Johnny makes a nice little program using this algorithm and it works fine, but Johnny is not completely satisfied with the results. He is a demanding little boy and in his opinion the so-called branching factor of the maze is too low, i.e. the generated mazes contain very long paths and too few crossings. Therefore, the mazes are still too easy to solve for him.
A little trick can be applied to Johnny's Simple Algorithm, giving much better results. Johnny does not know it, but you will, since it will be explained below!

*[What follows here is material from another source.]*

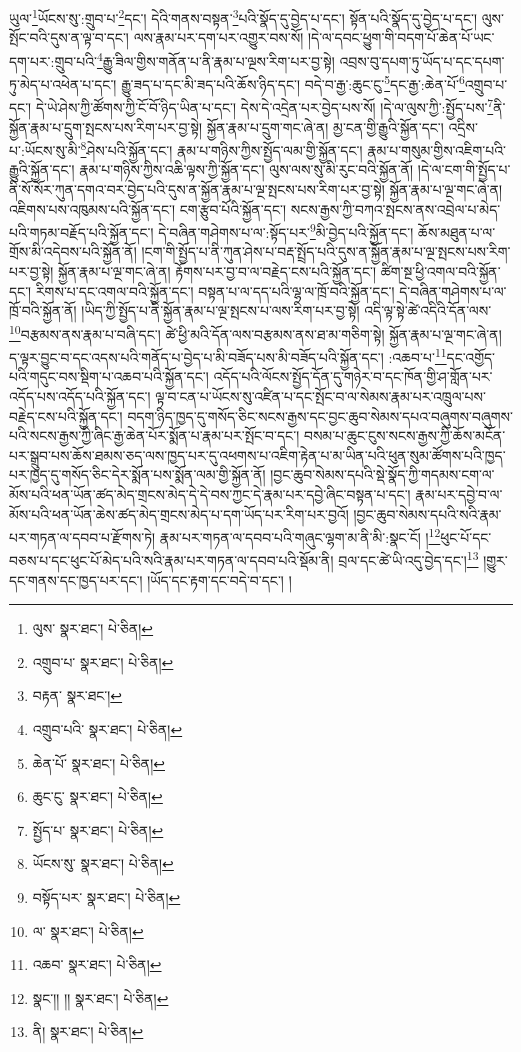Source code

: ཡུལ་\footnote{ལུས་  སྣར་ཐང་།  པེ་ཅིན། }ཡོངས་སུ་:གྲུབ་པ་\footnote{འགྲུབ་པ་  སྣར་ཐང་།  པེ་ཅིན། }དང་། དེའི་གནས་བསྟན་\footnote{བརྟན་  སྣར་ཐང་། }པའི་སྣོད་དུ་བྱེད་པ་དང་། སྟོན་པའི་སྣོད་དུ་བྱེད་པ་དང་། ལུས་སྤོང་བའི་དུས་ན་ལྟ་བ་དང་། ལས་རྣམ་པར་དག་པར་འགྱུར་བས་སོ། །དེ་ལ་དབང་ཕྱུག་གི་བདག་པོ་ཆེན་པོ་ཡང་དག་པར་:གྲུབ་པའི་\footnote{འགྲུབ་པའི་  སྣར་ཐང་།  པེ་ཅིན། }རྒྱུ་ཟིལ་གྱིས་གནོན་པ་ནི་རྣམ་པ་ལྔས་རིག་པར་བྱ་སྟེ། འབྲས་བུ་དཔག་ཏུ་ཡོད་པ་དང་དཔག་ཏུ་མེད་པ་འཕེན་པ་དང་། རྒྱུ་ཟད་པ་དང་མི་ཟད་པའི་ཆོས་ཉིད་དང་། བདེ་བ་རྒྱ་:ཆུང་ངུ་\footnote{ཆེན་པོ་  སྣར་ཐང་།  པེ་ཅིན། }དང་རྒྱ་:ཆེན་པོ་\footnote{ཆུང་ངུ་  སྣར་ཐང་།  པེ་ཅིན། }འགྲུབ་པ་དང་། དེ་ཡེ་ཤེས་ཀྱི་ཚོགས་ཀྱི་ངོ་བོ་ཉིད་ཡིན་པ་དང་། དེས་དེ་འདྲེན་པར་བྱེད་པས་སོ། །དེ་ལ་ལུས་ཀྱི་:སྤྱོད་པས་\footnote{སྤྱོད་པ་  སྣར་ཐང་།  པེ་ཅིན། }ནི་སྐྱོན་རྣམ་པ་དྲུག་སྤངས་པས་རིག་པར་བྱ་སྟེ། སྐྱོན་རྣམ་པ་དྲུག་གང་ཞེ་ན། མྱ་ངན་གྱི་རྒྱུའི་སྐྱོན་དང་། འདྲིས་པ་:ཡོངས་སུ་མི་\footnote{ཡོངས་སུ་  སྣར་ཐང་།  པེ་ཅིན། }ཤེས་པའི་སྐྱོན་དང་། རྣམ་པ་གཉིས་ཀྱིས་སྤྱོད་ལམ་གྱི་སྐྱོན་དང་། རྣམ་པ་གསུམ་གྱིས་འཇིག་པའི་རྒྱུའི་སྐྱོན་དང་། རྣམ་པ་གཉིས་ཀྱིས་འཆི་ལྟས་ཀྱི་སྐྱོན་དང་། ལུས་ལས་སུ་མི་རུང་བའི་སྐྱོན་ནོ། །དེ་ལ་ངག་གི་སྤྱོད་པ་ནི་སོ་སོར་ཀུན་དགའ་བར་བྱེད་པའི་དུས་ན་སྐྱོན་རྣམ་པ་ལྔ་སྤངས་པས་རིག་པར་བྱ་སྟེ། སྐྱོན་རྣམ་པ་ལྔ་གང་ཞེ་ན། འཇིགས་པས་འཁུམས་པའི་སྐྱོན་དང་། ངག་རྩུབ་པོའི་སྐྱོན་དང་། སངས་རྒྱས་ཀྱི་བཀའ་སྤངས་ནས་འབྲེལ་པ་མེད་པའི་གཏམ་བརྗོད་པའི་སྐྱོན་དང་། དེ་བཞིན་གཤེགས་པ་ལ་:སྟོད་པར་\footnote{བསྟོད་པར་  སྣར་ཐང་།  པེ་ཅིན། }མི་བྱེད་པའི་སྐྱོན་དང་། ཆོས་མཐུན་པ་ལ་གྲོས་མི་འདེབས་པའི་སྐྱོན་ནོ། །ངག་གི་སྤྱོད་པ་ནི་ཀུན་ཤེས་པ་བརྡ་སྤྲོད་པའི་དུས་ན་སྐྱོན་རྣམ་པ་ལྔ་སྤངས་པས་རིག་པར་བྱ་སྟེ། སྐྱོན་རྣམ་པ་ལྔ་གང་ཞེ་ན། རྟོགས་པར་བྱ་བ་ལ་བརྗེད་ངས་པའི་སྐྱོན་དང་། ཚིག་སྔ་ཕྱི་འགལ་བའི་སྐྱོན་དང་། རིགས་པ་དང་འགལ་བའི་སྐྱོན་དང་། བསྟན་པ་ལ་དད་པའི་ལྷ་ལ་ཁྲོ་བའི་སྐྱོན་དང་། དེ་བཞིན་གཤེགས་པ་ལ་ཁྲོ་བའི་སྐྱོན་ནོ། །ཡིད་ཀྱི་སྤྱོད་པ་ནི་སྐྱོན་རྣམ་པ་ལྔ་སྤངས་པ་ལས་རིག་པར་བྱ་སྟེ། འདི་ལྟ་སྟེ་ཚེ་འདིའི་དོན་ལས་\footnote{ལ་  སྣར་ཐང་།  པེ་ཅིན། }བརྩམས་ནས་རྣམ་པ་བཞི་དང་། ཚེ་ཕྱི་མའི་དོན་ལས་བརྩམས་ནས་ཐ་མ་གཅིག་སྟེ། སྐྱོན་རྣམ་པ་ལྔ་གང་ཞེ་ན། ད་ལྟར་བྱུང་བ་དང་འདས་པའི་གནོད་པ་བྱེད་པ་མི་བཟོད་པས་མི་བཟོད་པའི་སྐྱོན་དང་། :འཆབ་པ་\footnote{འཆབ་  སྣར་ཐང་།  པེ་ཅིན། }དང་འགྱོད་པའི་གདུང་བས་སྡིག་པ་འཆབ་པའི་སྐྱོན་དང་། འདོད་པའི་ལོངས་སྤྱོད་དོན་དུ་གཉེར་བ་དང་ཁོན་གྱི་ཤ་གློན་པར་འདོད་པས་འདོད་པའི་སྐྱོན་དང་། ལྟ་བ་ངན་པ་ཡོངས་སུ་འཛིན་པ་དང་སྤོང་བ་ལ་སེམས་རྣམ་པར་འཁྲུལ་པས་བརྗེད་ངས་པའི་སྐྱོན་དང་། བདག་ཉིད་ཁྱད་དུ་གསོད་ཅིང་སངས་རྒྱས་དང་བྱང་ཆུབ་སེམས་དཔའ་བཞུགས་བཞུགས་པའི་སངས་རྒྱས་ཀྱི་ཞིང་རྒྱ་ཆེན་པོར་སྨོན་པ་རྣམ་པར་སྤོང་བ་དང་། བསམ་པ་ཆུང་ངུས་སངས་རྒྱས་ཀྱི་ཆོས་མངོན་པར་སྒྲུབ་པས་ཆོས་ཐམས་ཅད་ལས་ཁྱད་པར་དུ་འཕགས་པ་འཇིག་རྟེན་པ་མ་ཡིན་པའི་ཕུན་སུམ་ཚོགས་པའི་ཁྱད་པར་ཁྱད་དུ་གསོད་ཅིང་དེར་སྨོན་པས་སྨོན་ལམ་གྱི་སྐྱོན་ནོ། །བྱང་ཆུབ་སེམས་དཔའི་སྡེ་སྣོད་ཀྱི་གདམས་ངག་ལ་མོས་པའི་ཕན་ཡོན་ཚད་མེད་གྲངས་མེད་དེ་དེ་བས་ཀྱང་དེ་རྣམ་པར་དབྱེ་ཞིང་བསྟན་པ་དང་། རྣམ་པར་དབྱེ་བ་ལ་མོས་པའི་ཕན་ཡོན་ཆེས་ཚད་མེད་གྲངས་མེད་པ་དག་ཡོད་པར་རིག་པར་བྱའོ། །བྱང་ཆུབ་སེམས་དཔའི་སའི་རྣམ་པར་གཏན་ལ་དབབ་པ་རྫོགས་ཏེ། རྣམ་པར་གཏན་ལ་དབབ་པའི་གཞུང་ལྷག་མ་ནི་མི་:སྣང་ངོ། །\footnote{སྣང་།། །།  སྣར་ཐང་།  པེ་ཅིན། }ཕུང་པོ་དང་བཅས་པ་དང་ཕུང་པོ་མེད་པའི་སའི་རྣམ་པར་གཏན་ལ་དབབ་པའི་སྡོམ་ནི། བྲལ་དང་ཚེ་ཡི་འདུ་བྱེད་དང་།\footnote{ནི།  སྣར་ཐང་།  པེ་ཅིན། } །གྱུར་དང་གནས་དང་ཁྱད་པར་དང་། །ཡོད་དང་རྟག་དང་བདེ་བ་དང་། །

The idea behind the trick is to sometimes change the order of the cells in the list. This avoids
long paths and results in more branches. Changing the order of the cells in the list is done by
`flipping' part of the list. A flip can be specified by giving the position of a cell in the list (where
the first cell has position 1) and consists of reversing the sub-list starting at the specified cell and
ending with the last cell in the list.
For example, if the list consists of the following cells:
Now, we will reveal `Johnny's Advanced Algorithm.'
Johnny's Advanced Algorithm
The algorithm is pretty much the same as `Johnny's Simple Algorithm,' only sometimes part of the list is flipped. The steps you repeat after choosing the dimensions of the maze, choosing the starting cell and adding this cell to the list are:
- If the list of cells is empty, you stop. The maze is ready.

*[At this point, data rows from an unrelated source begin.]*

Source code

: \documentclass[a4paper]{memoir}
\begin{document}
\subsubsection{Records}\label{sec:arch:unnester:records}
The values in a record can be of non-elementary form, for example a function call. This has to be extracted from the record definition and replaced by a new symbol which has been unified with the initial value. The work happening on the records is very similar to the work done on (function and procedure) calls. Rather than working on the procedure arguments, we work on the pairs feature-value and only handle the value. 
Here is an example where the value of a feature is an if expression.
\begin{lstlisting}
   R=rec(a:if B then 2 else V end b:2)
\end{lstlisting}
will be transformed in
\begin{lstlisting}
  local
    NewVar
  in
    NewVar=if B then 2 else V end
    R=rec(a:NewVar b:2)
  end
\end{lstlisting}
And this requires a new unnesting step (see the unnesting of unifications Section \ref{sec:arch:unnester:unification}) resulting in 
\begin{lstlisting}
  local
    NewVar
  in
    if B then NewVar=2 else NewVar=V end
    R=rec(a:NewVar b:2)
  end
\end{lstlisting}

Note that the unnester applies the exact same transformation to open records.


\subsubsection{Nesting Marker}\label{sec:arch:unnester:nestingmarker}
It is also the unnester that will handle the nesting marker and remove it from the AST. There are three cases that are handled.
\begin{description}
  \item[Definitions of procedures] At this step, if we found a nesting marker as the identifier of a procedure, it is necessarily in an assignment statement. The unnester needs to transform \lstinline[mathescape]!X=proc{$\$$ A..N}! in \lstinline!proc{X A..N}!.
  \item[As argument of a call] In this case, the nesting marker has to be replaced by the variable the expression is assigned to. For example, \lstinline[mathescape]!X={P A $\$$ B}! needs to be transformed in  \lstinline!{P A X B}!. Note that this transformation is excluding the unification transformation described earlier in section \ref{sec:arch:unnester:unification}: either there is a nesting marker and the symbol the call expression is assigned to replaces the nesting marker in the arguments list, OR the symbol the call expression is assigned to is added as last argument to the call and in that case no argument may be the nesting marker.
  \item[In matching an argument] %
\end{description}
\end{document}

- Else you consider the last cell in the list. If this cell has no unvisited neighbor cells, then you remove this cell from the list.
- Otherwise, you read a command. If this command is:
- `F n'
- you flip the list, starting at position n.
- `U'
- you go up: you remove the wall between the last cell in the list and the cell above it. The cell above the last cell in the list is added to the list.
- `D'
- you go down.
- `L'
- you go left.
- `R'
- you go right.
Since you are taking part in a programming contest, we ask you to write a program generating nice mazes for Johnny, using `Johnny's Advanced Algorithm,' to make him happy again. The maximum size of a maze is 39×39.
Input
The first line of the input contains the number of test cases. The input for every test case is divided into three parts:
- The first line contains two integer values M and N, specifying the dimensions of the maze: the number of rows M followed by the number of columns N.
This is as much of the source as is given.